19 Mar 2024 | Vidhi Jain, Maria Attarian, Nikhil J Joshi, Ayzaan Wahid, Danny Driess, Quan Vuong, Pannag R Sanketi, Pierre Sermanet, Stefan Welker, Christine Chan, Igor Gilitschenski, Yonatan Bisk, Debiddatta Dwibedi
Vid2Robot is an end-to-end video-conditioned policy learning framework for robots that directly produces robot actions based on a video demonstration of a manipulation task and current visual observations. The model uses a unified representation model trained on a large dataset of human video and robot trajectory to recognize task semantics and generate appropriate actions. It leverages cross-attention mechanisms to fuse prompt video features with the robot's current state and generate actions that mimic the observed task. Auxiliary contrastive losses are introduced to enhance alignment between human and robot video representations.
The model is evaluated on real-world robots, showing a 20% improvement in performance compared to other video-conditioned policies when using human demonstration videos. It also exhibits emergent capabilities such as cross-object motion transfer and long-horizon composition, demonstrating its potential for real-world applications. The model is trained using a combination of action prediction loss, temporal video alignment loss, prompt-robot video contrastive loss, and video-text contrastive loss. It uses a transformer-based policy to encode video task specification and a state-prompt encoder to fuse state and prompt information for action prediction.
The model is tested on various manipulation tasks, showing superior performance compared to a baseline model (BC-Z) in tasks such as placing objects upright, picking objects from drawers, and opening/closing drawers. It also demonstrates cross-object motion transfer, successfully applying actions learned from one object to other objects. The model's performance is evaluated across different settings, including varying lighting conditions, object configurations, and robot embodiments.

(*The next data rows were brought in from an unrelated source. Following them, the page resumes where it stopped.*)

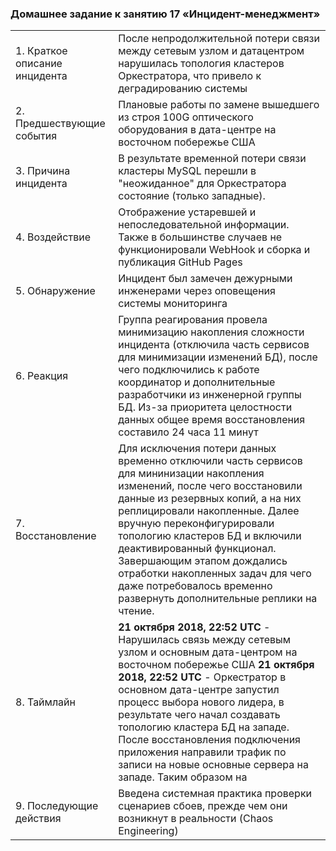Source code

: ### Домашнее задание к занятию 17 «Инцидент-менеджмент»

| | |
|-|-|
| 1. Краткое описание инцидента | После непродолжительной потери связи между сетевым узлом и датацентром нарушилась топология кластеров Оркестратора, что привело к деградированию системы|
| 2. Предшествующие события | Плановые работы по замене вышедшего из строя 100G оптического оборудования в дата-центре на восточном побережье США |
|3. Причина инцидента | В результате временной потери связи кластеры MySQL перешли в "неожиданное" для Оркестратора состояние (только западные). |
|4. Воздействие | Отображение устаревшей и непоследовательной информации. Также в большинстве случаев не функционировали WebHook и сборка и публикация GitHub Pages |
|5. Обнаружение|Инцидент был замечен дежурными инженерами через оповещения системы мониторинга|
|6. Реакция|Группа реагирования провела минимизацию накопления сложности инцидента (отключила часть сервисов для минимизации изменений БД), после чего подключились к работе координатор и дополнительные разработчики из инженерной группы БД. Из-за приоритета целостности данных общее время восстановления составило 24 часа 11 минут|
|7. Восстановление| Для исключения потери данных временно отключили часть сервисов для мининизации накопления изменений, после чего восстановили данные из резервных копий, а на них реплицировали накопленные. Далее вручную переконфигурировали топологию кластеров БД и включили деактивированный функционал. Завершающим этапом дождались отработки накопленных задач для чего даже потребовалось временно развернуть дополнительные реплики на чтение.|
|8. Таймлайн| **21 октября 2018, 22:52 UTC** - Нарушилась связь между сетевым узлом и основным дата-центром на восточном побережье США **21 октября 2018, 22:52 UTC** - Оркестратор в основном дата-центре запустил процесс выбора нового лидера, в результате чего начал создавать топологию кластера БД на западе. После восстановления подключения приложения направили трафик по записи на новые основные сервера на западе. Таким образом на |обоих серверах образовались данные, отсутствующие у другого и не получилось вернуть первичный сервер не восток **21 октября 2018, 22:54 UTC** - Внутренние системы мониторинга начали генерировать оповещения о многочисленных сбоях в работе систем **21 октября 2018, 23:02 UTC**- Инженеры первой группы реагирования определили, что топологии для многочисленных кластеров БД находятся в неожиданном состоянии - при запросе API Оркестратора отображалась топология репликации БД, содержащая только серверы из западного ЦОД. **21 октября 2018, 23:07 UTC** - Группа реагирования вручную заблокировала внутренние средства развёртывания, чтобы предотвратить внесение дополнительных изменений в БД **21 октября 2018, 23:09 UTC** - Группа реагирования установила жёлтый статус работоспособности сайта (статус активного инцидента) **21 октября 2018, 23:11 UTC** - Координатор присоединился к работе и через две минуты принял решение изменить статус сайта на красный. **21 октября 2018, 23:13 UTC** - К работе привлекли дополнительных разработчиков из инженерной группы БД, которые начали исследовать текущее состояние для определения необходимых действий для ручной перенастроийки БД **21 октября 2018, 23:19 UTC** - В целях сохранности данных принято решение об остановке выполнения заданий, которые пишут метаданные типа пуш-запросов22 октября 2018, 00:05 UTC - Инженеры из группы реагирования начали разрабатывать план устранения несогласованности данных и запустили процедуры отработки отказа для MySQL22 октября 2018, 00:41 UTC - Инициирован процесс резервного копирования для всех затронутых кластеров MySQL. Одновременно нескольок групп инженеров изучали способы ускорения передачи и восстановления без дальнейшей деградации сайта или риска повреждения данных **22 октября 2018, 06:51 UTC** - Несколько кластеров на востоке завершили восстановление из резервных копий и начали реплицировать новые данные с Западным побережьем **22 октября 2018, 07:46 UTC** - Публикация информационного сообщение об инциденте **22 октября 2018, 11:12 UTC** - Все первичные БД вновь переведены на Восток, но не смотря на возросшую производительность сайта некоторые данные всё ещё отставали на несколько часов из-за отложенных реплик **22 октября 2018, 13:15 UTC** - Зафиксировано возрастание отставания репликации до согласованного состояния (время увеличивалось, а не уменьшалось). Начали подготовку дополнительных реплик чтения MySQL в общедоступном облаке Восточного побережья **22 октября 2018, 16:24 UTC** - Завершена синхронизация реплик - возврат к исходной топологии. Устранинены проблемы задержки и доступности. Однако, красный статус сохранён, так как нужно ещё обработать накопленные данные. **22 октяюря 2018, 16:45 UTC** - Включение всех дэактивированных функций. Корректировка TTL более 200000 истекших за время восстановления задач из более 5 миллионов. **22 октября 2018, 23:03 UTC** - Все незавершённые события webhook и сборки Pages обработаны, а целостность и правильная работа всех систем подтверждена. Статус сайта изменён на зелёный| 
|9. Последующие действия|Введена системная практика проверки сценариев сбоев, прежде чем они возникнут в реальности (Chaos Engineering)|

The model's success rate is higher than BC-Z in most tasks, with significant improvements in tasks involving placing objects into drawers. The model's performance is also compared to other approaches in the literature, showing its effectiveness in learning from video demonstrations and adapting to new tasks. The model's success rate is influenced by factors such as the quality of the prompt video, the presence of distractors, and the robot's ability to estimate its state. The model's performance is further enhanced by using multimodal sensor fusion to improve grasp success rates. The model's results demonstrate the potential of video-conditioned policy learning for real-world robotic applications.Vid2Robot is an end-to-end video-conditioned policy learning framework for robots that directly produces robot actions based on a video demonstration of a manipulation task and current visual observations. The model uses a unified representation model trained on a large dataset of human video and robot trajectory to recognize task semantics and generate appropriate actions. It leverages cross-attention mechanisms to fuse prompt video features with the robot's current state and generate actions that mimic the observed task. Auxiliary contrastive losses are introduced to enhance alignment between human and robot video representations.

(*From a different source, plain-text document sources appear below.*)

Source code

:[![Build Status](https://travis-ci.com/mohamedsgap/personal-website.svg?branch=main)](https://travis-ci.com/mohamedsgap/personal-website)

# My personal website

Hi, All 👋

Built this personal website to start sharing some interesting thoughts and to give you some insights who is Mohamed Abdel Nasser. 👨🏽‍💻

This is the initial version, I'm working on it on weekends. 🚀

The model is evaluated on real-world robots, showing a 20% improvement in performance compared to other video-conditioned policies when using human demonstration videos. It also exhibits emergent capabilities such as cross-object motion transfer and long-horizon composition, demonstrating its potential for real-world applications. The model is trained using a combination of action prediction loss, temporal video alignment loss, prompt-robot video contrastive loss, and video-text contrastive loss. It uses a transformer-based policy to encode video task specification and a state-prompt encoder to fuse state and prompt information for action prediction.

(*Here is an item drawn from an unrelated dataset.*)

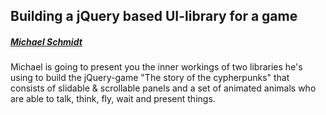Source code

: ## Building a jQuery based UI-library for a game 

##### [Michael Schmidt](https://twitter.com/lavisrap)

Michael is going to present you the inner workings of two libraries he's using to build the jQuery-game "The story of the cypherpunks" that consists of slidable & scrollable panels and a set of animated animals who are able to talk, think, fly, wait and present things.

The model is tested on various manipulation tasks, showing superior performance compared to a baseline model (BC-Z) in tasks such as placing objects upright, picking objects from drawers, and opening/closing drawers. It also demonstrates cross-object motion transfer, successfully applying actions learned from one object to other objects. The model's performance is evaluated across different settings, including varying lighting conditions, object configurations, and robot embodiments. The model's success rate is higher than BC-Z in most tasks, with significant improvements in tasks involving placing objects into drawers. The model's performance is also compared to other approaches in the literature, showing its effectiveness in learning from video demonstrations and adapting to new tasks. The model's success rate is influenced by factors such as the quality of the prompt video, the presence of distractors, and the robot's ability to estimate its state. The model's performance is further enhanced by using multimodal sensor fusion to improve grasp success rates. The model's results demonstrate the potential of video-conditioned policy learning for real-world robotic applications.